The analysis of the aforesaid provisos on settlement and the case laws amply demonstrates that a settlement arrived at in the course of conciliation proceeding will be applicable to all workmen including the members of the union who are not a signatory to the agreement, any other minority union, workmen who are not member of the Union and any other persons who subsequently become employed in the establishment. In other words the sanctity of the settlement under section 18 (3) of the ID Act has been held in high pedestal by the Courts and is applicable to all workmen of the establishment. However, this is not the case in regard to settlement made under section 18 (1) of the ID Act. Under 18 (1) it applies only to the parties to the settlement. Hence, it is always recommended for establishment to have settlement under 18(3) even in cases where bipartite agreement can be arrived at in order to provide a proper protective shield to the settlement. Matters can always be settled amicably at a bipartite level but thereafter it will be prudent to raise a dispute before the conciliation officer and get the settlement signed in his presence. This will enhance the binding effect of the settlement and will act as a shield against any challenge present or future from any rival groups, union and parties in the establishment. Apart from protective shield, settlement under 18 (3) can aid the management where it finds difficult to arrive at a settlement in view divergent opinions of multiple unions. An agreement reached during conciliation, will be binding upon all parties to the dispute, if any of the Union agree to sign on the dotted lines of the agreement.

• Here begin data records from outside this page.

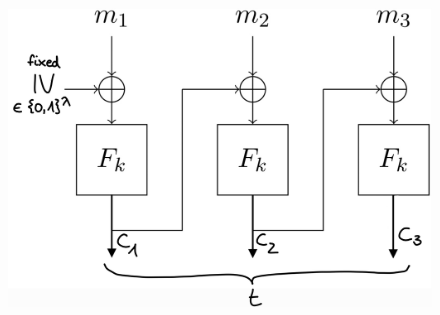 \begin{itemize}
\begin{figure}[h]
    \includegraphics[width=\textwidth,height=\textheight,keepaspectratio]{ModKrypt_7-3b.jpg}
    \centering
\end{figure}


\end{itemize}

Before we conclude it may pertinent to mention that there has had been a proposal by the Central Government to replace the ID Act with a Labour Code on Industrial Relations and the draft to this effect has been already circulated in 2015. In the draft proposal of the code the present provisos of settlement and its binding effect has been retained almost in verbatim in the code. Hence, even if the code becomes the law and as a consequence the ID Act stand repealed the law pertaining to settlement shall remain unaltered.